Stored data entries:
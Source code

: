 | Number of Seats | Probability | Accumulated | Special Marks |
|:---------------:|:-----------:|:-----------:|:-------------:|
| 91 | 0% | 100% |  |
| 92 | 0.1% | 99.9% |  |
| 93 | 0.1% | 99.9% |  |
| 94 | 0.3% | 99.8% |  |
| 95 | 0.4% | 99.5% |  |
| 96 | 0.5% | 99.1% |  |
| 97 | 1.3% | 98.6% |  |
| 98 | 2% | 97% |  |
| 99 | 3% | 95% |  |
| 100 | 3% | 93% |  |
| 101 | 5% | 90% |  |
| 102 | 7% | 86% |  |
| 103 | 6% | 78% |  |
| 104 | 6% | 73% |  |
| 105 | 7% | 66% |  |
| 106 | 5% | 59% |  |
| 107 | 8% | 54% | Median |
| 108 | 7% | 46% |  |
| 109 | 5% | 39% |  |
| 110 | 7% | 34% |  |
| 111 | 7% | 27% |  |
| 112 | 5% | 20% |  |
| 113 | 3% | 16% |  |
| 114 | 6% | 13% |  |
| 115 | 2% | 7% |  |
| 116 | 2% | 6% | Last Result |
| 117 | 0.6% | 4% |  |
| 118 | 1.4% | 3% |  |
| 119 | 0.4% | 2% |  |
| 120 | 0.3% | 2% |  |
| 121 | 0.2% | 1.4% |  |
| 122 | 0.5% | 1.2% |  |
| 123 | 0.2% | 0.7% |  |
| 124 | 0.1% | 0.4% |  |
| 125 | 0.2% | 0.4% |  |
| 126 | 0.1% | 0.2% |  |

TASK BRIEF: Retype the lines above without alteration. The first is the one containing "0.4% | 99.5%", and the last is the final line of the data.

ANSWER BOX:
| 95 | 0.4% | 99.5% |  |
| 96 | 0.5% | 99.1% |  |
| 97 | 1.3% | 98.6% |  |
| 98 | 2% | 97% |  |
| 99 | 3% | 95% |  |
| 100 | 3% | 93% |  |
| 101 | 5% | 90% |  |
| 102 | 7% | 86% |  |
| 103 | 6% | 78% |  |
| 104 | 6% | 73% |  |
| 105 | 7% | 66% |  |
| 106 | 5% | 59% |  |
| 107 | 8% | 54% | Median |
| 108 | 7% | 46% |  |
| 109 | 5% | 39% |  |
| 110 | 7% | 34% |  |
| 111 | 7% | 27% |  |
| 112 | 5% | 20% |  |
| 113 | 3% | 16% |  |
| 114 | 6% | 13% |  |
| 115 | 2% | 7% |  |
| 116 | 2% | 6% | Last Result |
| 117 | 0.6% | 4% |  |
| 118 | 1.4% | 3% |  |
| 119 | 0.4% | 2% |  |
| 120 | 0.3% | 2% |  |
| 121 | 0.2% | 1.4% |  |
| 122 | 0.5% | 1.2% |  |
| 123 | 0.2% | 0.7% |  |
| 124 | 0.1% | 0.4% |  |
| 125 | 0.2% | 0.4% |  |
| 126 | 0.1% | 0.2% |  |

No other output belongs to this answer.